(GIVEN DATA begins)

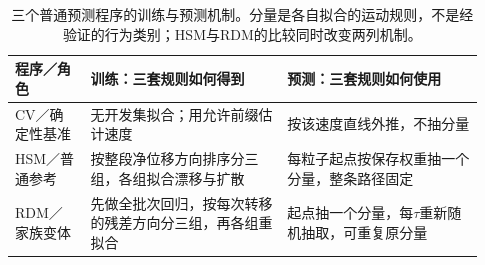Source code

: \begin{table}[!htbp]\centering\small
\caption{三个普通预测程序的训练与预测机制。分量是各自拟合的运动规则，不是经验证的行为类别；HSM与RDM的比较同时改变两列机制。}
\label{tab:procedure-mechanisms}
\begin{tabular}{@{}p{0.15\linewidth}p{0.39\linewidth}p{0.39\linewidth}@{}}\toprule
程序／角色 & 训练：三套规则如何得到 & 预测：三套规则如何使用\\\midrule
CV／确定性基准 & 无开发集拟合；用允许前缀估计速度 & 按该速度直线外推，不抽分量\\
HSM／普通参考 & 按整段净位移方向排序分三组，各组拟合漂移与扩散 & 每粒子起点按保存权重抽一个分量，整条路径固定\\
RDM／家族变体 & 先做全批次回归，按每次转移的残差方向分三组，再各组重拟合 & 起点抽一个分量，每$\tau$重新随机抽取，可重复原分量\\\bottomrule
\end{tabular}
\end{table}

(GIVEN DATA ends)

- **WHAT YOU NEED TO DO**: If an entry contains a picture, leave it out and repeat the rest exactly.

- **ANSWER BOX**:
Source code

: \begin{table}[!htbp]\centering\small
\caption{三个普通预测程序的训练与预测机制。分量是各自拟合的运动规则，不是经验证的行为类别；HSM与RDM的比较同时改变两列机制。}
\label{tab:procedure-mechanisms}
\begin{tabular}{@{}p{0.15\linewidth}p{0.39\linewidth}p{0.39\linewidth}@{}}\toprule
程序／角色 & 训练：三套规则如何得到 & 预测：三套规则如何使用\\\midrule
CV／确定性基准 & 无开发集拟合；用允许前缀估计速度 & 按该速度直线外推，不抽分量\\
HSM／普通参考 & 按整段净位移方向排序分三组，各组拟合漂移与扩散 & 每粒子起点按保存权重抽一个分量，整条路径固定\\
RDM／家族变体 & 先做全批次回归，按每次转移的残差方向分三组，再各组重拟合 & 起点抽一个分量，每$\tau$重新随机抽取，可重复原分量\\\bottomrule
\end{tabular}
\end{table}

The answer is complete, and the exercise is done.